§ RECORDS FOR THE EXERCISE
----
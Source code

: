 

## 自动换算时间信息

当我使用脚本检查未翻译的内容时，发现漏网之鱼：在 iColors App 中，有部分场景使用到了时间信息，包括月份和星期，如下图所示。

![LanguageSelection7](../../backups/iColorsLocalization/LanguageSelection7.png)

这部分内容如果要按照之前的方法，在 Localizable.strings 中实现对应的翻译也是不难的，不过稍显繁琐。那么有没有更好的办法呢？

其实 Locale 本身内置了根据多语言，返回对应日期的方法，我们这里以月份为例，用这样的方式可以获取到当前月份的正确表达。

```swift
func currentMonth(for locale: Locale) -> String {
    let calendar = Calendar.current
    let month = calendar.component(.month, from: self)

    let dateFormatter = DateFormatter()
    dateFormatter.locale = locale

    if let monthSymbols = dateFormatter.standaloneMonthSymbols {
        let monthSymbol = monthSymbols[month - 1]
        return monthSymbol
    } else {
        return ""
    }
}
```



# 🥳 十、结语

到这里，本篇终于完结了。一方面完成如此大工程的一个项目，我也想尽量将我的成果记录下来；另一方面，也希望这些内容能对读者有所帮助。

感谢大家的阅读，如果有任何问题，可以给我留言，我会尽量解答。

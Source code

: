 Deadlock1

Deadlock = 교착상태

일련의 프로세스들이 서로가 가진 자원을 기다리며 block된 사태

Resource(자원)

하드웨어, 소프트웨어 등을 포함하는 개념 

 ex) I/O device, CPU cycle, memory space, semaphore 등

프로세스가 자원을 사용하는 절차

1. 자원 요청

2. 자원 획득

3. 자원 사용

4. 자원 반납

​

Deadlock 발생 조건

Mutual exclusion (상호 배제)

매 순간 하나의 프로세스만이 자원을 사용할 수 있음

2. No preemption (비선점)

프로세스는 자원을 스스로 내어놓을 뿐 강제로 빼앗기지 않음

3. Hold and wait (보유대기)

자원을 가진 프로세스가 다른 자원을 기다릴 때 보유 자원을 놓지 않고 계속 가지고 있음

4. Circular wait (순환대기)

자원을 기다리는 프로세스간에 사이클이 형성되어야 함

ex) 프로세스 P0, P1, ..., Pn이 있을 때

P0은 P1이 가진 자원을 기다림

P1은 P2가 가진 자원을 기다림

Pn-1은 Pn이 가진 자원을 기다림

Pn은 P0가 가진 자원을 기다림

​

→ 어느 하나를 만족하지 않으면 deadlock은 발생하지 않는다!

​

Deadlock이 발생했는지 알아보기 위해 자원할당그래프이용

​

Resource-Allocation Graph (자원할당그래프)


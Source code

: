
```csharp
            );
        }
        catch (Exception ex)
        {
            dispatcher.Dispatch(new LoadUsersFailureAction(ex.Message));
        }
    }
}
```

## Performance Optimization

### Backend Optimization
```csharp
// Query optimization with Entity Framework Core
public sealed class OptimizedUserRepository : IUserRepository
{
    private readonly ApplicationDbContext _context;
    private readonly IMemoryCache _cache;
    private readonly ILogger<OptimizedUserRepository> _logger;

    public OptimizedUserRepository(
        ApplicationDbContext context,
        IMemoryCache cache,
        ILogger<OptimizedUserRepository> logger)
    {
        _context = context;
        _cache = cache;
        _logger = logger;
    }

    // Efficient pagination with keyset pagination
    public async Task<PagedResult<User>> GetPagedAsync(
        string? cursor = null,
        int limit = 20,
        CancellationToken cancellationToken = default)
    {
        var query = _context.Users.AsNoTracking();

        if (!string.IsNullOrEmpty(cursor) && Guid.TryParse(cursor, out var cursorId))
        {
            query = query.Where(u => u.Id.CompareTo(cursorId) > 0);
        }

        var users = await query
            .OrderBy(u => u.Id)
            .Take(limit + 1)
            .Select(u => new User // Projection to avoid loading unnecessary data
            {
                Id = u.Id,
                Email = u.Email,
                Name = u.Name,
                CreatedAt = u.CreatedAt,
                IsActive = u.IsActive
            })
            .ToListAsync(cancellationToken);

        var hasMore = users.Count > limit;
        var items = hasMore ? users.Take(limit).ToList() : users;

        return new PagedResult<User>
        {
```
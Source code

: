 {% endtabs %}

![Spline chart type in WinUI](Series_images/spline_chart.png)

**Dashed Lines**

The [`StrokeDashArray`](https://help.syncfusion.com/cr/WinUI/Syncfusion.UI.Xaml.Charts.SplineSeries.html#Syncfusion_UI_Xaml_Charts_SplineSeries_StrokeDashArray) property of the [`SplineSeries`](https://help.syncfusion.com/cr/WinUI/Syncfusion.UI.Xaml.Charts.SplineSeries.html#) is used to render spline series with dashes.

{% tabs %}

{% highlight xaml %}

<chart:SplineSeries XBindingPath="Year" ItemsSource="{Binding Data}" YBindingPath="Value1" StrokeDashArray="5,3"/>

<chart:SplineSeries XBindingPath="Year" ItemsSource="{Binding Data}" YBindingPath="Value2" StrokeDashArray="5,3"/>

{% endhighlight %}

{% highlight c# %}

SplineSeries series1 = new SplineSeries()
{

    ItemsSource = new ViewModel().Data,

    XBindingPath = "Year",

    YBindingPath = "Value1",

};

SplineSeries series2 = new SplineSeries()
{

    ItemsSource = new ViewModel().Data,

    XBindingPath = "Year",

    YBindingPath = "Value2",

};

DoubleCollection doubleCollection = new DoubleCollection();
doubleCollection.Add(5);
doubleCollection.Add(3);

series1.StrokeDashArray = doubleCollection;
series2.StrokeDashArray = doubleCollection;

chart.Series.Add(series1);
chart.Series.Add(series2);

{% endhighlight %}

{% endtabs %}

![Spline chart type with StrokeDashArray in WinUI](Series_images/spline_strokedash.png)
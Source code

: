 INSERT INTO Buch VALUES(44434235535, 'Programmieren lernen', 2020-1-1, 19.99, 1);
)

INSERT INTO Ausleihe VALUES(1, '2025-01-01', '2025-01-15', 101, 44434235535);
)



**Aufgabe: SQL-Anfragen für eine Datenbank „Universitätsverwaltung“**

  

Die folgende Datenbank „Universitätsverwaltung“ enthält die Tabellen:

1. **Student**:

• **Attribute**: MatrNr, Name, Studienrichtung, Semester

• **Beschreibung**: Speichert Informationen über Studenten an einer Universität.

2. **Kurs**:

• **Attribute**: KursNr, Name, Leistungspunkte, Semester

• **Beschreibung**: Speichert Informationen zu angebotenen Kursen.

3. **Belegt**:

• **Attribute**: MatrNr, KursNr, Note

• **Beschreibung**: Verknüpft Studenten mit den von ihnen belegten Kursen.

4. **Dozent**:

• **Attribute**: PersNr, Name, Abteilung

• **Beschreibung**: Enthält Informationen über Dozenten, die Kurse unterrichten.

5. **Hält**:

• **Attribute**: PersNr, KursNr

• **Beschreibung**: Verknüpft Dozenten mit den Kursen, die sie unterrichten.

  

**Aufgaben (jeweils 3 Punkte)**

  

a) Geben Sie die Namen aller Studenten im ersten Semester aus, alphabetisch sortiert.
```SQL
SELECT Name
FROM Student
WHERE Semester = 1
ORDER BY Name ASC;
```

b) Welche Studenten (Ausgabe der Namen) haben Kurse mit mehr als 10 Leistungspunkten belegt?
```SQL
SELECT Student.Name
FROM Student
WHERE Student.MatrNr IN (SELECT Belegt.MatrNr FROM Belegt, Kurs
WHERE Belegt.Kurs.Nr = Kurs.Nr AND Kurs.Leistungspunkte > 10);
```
----
Every entry should be printed again exactly as it stands.

§ RESULT OF THIS TASK
Source code

: 

## 自动换算时间信息

当我使用脚本检查未翻译的内容时，发现漏网之鱼：在 iColors App 中，有部分场景使用到了时间信息，包括月份和星期，如下图所示。

![LanguageSelection7](../../backups/iColorsLocalization/LanguageSelection7.png)

这部分内容如果要按照之前的方法，在 Localizable.strings 中实现对应的翻译也是不难的，不过稍显繁琐。那么有没有更好的办法呢？

其实 Locale 本身内置了根据多语言，返回对应日期的方法，我们这里以月份为例，用这样的方式可以获取到当前月份的正确表达。

```swift
func currentMonth(for locale: Locale) -> String {
    let calendar = Calendar.current
    let month = calendar.component(.month, from: self)

    let dateFormatter = DateFormatter()
    dateFormatter.locale = locale

    if let monthSymbols = dateFormatter.standaloneMonthSymbols {
        let monthSymbol = monthSymbols[month - 1]
        return monthSymbol
    } else {
        return ""
    }
}
```



# 🥳 十、结语

到这里，本篇终于完结了。一方面完成如此大工程的一个项目，我也想尽量将我的成果记录下来；另一方面，也希望这些内容能对读者有所帮助。

感谢大家的阅读，如果有任何问题，可以给我留言，我会尽量解答。

Source code

: Deadlock1

Deadlock = 교착상태

일련의 프로세스들이 서로가 가진 자원을 기다리며 block된 사태

Resource(자원)

하드웨어, 소프트웨어 등을 포함하는 개념 

 ex) I/O device, CPU cycle, memory space, semaphore 등

프로세스가 자원을 사용하는 절차

1. 자원 요청

2. 자원 획득

3. 자원 사용

4. 자원 반납

​

Deadlock 발생 조건

Mutual exclusion (상호 배제)

매 순간 하나의 프로세스만이 자원을 사용할 수 있음

2. No preemption (비선점)

프로세스는 자원을 스스로 내어놓을 뿐 강제로 빼앗기지 않음

3. Hold and wait (보유대기)

자원을 가진 프로세스가 다른 자원을 기다릴 때 보유 자원을 놓지 않고 계속 가지고 있음

4. Circular wait (순환대기)

자원을 기다리는 프로세스간에 사이클이 형성되어야 함

ex) 프로세스 P0, P1, ..., Pn이 있을 때

P0은 P1이 가진 자원을 기다림

P1은 P2가 가진 자원을 기다림

Pn-1은 Pn이 가진 자원을 기다림

Pn은 P0가 가진 자원을 기다림

​

→ 어느 하나를 만족하지 않으면 deadlock은 발생하지 않는다!

​

Deadlock이 발생했는지 알아보기 위해 자원할당그래프이용

​

Resource-Allocation Graph (자원할당그래프)


Source code

:
```csharp
            );
        }
        catch (Exception ex)
        {
            dispatcher.Dispatch(new LoadUsersFailureAction(ex.Message));
        }
    }
}
```

## Performance Optimization

### Backend Optimization
```csharp
// Query optimization with Entity Framework Core
public sealed class OptimizedUserRepository : IUserRepository
{
    private readonly ApplicationDbContext _context;
    private readonly IMemoryCache _cache;
    private readonly ILogger<OptimizedUserRepository> _logger;

    public OptimizedUserRepository(
        ApplicationDbContext context,
        IMemoryCache cache,
        ILogger<OptimizedUserRepository> logger)
    {
        _context = context;
        _cache = cache;
        _logger = logger;
    }

    // Efficient pagination with keyset pagination
    public async Task<PagedResult<User>> GetPagedAsync(
        string? cursor = null,
        int limit = 20,
        CancellationToken cancellationToken = default)
    {
        var query = _context.Users.AsNoTracking();

        if (!string.IsNullOrEmpty(cursor) && Guid.TryParse(cursor, out var cursorId))
        {
            query = query.Where(u => u.Id.CompareTo(cursorId) > 0);
        }

        var users = await query
            .OrderBy(u => u.Id)
            .Take(limit + 1)
            .Select(u => new User // Projection to avoid loading unnecessary data
            {
                Id = u.Id,
                Email = u.Email,
                Name = u.Name,
                CreatedAt = u.CreatedAt,
                IsActive = u.IsActive
            })
            .ToListAsync(cancellationToken);

        var hasMore = users.Count > limit;
        var items = hasMore ? users.Take(limit).ToList() : users;

        return new PagedResult<User>
        {
```
Source code

: {% endtabs %}

![Spline chart type in WinUI](Series_images/spline_chart.png)

**Dashed Lines**

The [`StrokeDashArray`](https://help.syncfusion.com/cr/WinUI/Syncfusion.UI.Xaml.Charts.SplineSeries.html#Syncfusion_UI_Xaml_Charts_SplineSeries_StrokeDashArray) property of the [`SplineSeries`](https://help.syncfusion.com/cr/WinUI/Syncfusion.UI.Xaml.Charts.SplineSeries.html#) is used to render spline series with dashes.

{% tabs %}

{% highlight xaml %}

<chart:SplineSeries XBindingPath="Year" ItemsSource="{Binding Data}" YBindingPath="Value1" StrokeDashArray="5,3"/>

<chart:SplineSeries XBindingPath="Year" ItemsSource="{Binding Data}" YBindingPath="Value2" StrokeDashArray="5,3"/>

{% endhighlight %}

{% highlight c# %}

SplineSeries series1 = new SplineSeries()
{

    ItemsSource = new ViewModel().Data,

    XBindingPath = "Year",

    YBindingPath = "Value1",

};

SplineSeries series2 = new SplineSeries()
{

    ItemsSource = new ViewModel().Data,

    XBindingPath = "Year",

    YBindingPath = "Value2",

};

DoubleCollection doubleCollection = new DoubleCollection();
doubleCollection.Add(5);
doubleCollection.Add(3);

series1.StrokeDashArray = doubleCollection;
series2.StrokeDashArray = doubleCollection;

chart.Series.Add(series1);
chart.Series.Add(series2);

{% endhighlight %}

{% endtabs %}

![Spline chart type with StrokeDashArray in WinUI](Series_images/spline_strokedash.png)
Source code

: INSERT INTO Buch VALUES(44434235535, 'Programmieren lernen', 2020-1-1, 19.99, 1);
)

INSERT INTO Ausleihe VALUES(1, '2025-01-01', '2025-01-15', 101, 44434235535);
)



**Aufgabe: SQL-Anfragen für eine Datenbank „Universitätsverwaltung“**

  

Die folgende Datenbank „Universitätsverwaltung“ enthält die Tabellen:

1. **Student**:

• **Attribute**: MatrNr, Name, Studienrichtung, Semester

• **Beschreibung**: Speichert Informationen über Studenten an einer Universität.

2. **Kurs**:

• **Attribute**: KursNr, Name, Leistungspunkte, Semester

• **Beschreibung**: Speichert Informationen zu angebotenen Kursen.

3. **Belegt**:

• **Attribute**: MatrNr, KursNr, Note

• **Beschreibung**: Verknüpft Studenten mit den von ihnen belegten Kursen.

4. **Dozent**:

• **Attribute**: PersNr, Name, Abteilung

• **Beschreibung**: Enthält Informationen über Dozenten, die Kurse unterrichten.

5. **Hält**:

• **Attribute**: PersNr, KursNr

• **Beschreibung**: Verknüpft Dozenten mit den Kursen, die sie unterrichten.

  

**Aufgaben (jeweils 3 Punkte)**

  

a) Geben Sie die Namen aller Studenten im ersten Semester aus, alphabetisch sortiert.
```SQL
SELECT Name
FROM Student
WHERE Semester = 1
ORDER BY Name ASC;
```

b) Welche Studenten (Ausgabe der Namen) haben Kurse mit mehr als 10 Leistungspunkten belegt?
```SQL
SELECT Student.Name
FROM Student
WHERE Student.MatrNr IN (SELECT Belegt.MatrNr FROM Belegt, Kurs
WHERE Belegt.Kurs.Nr = Kurs.Nr AND Kurs.Leistungspunkte > 10);
```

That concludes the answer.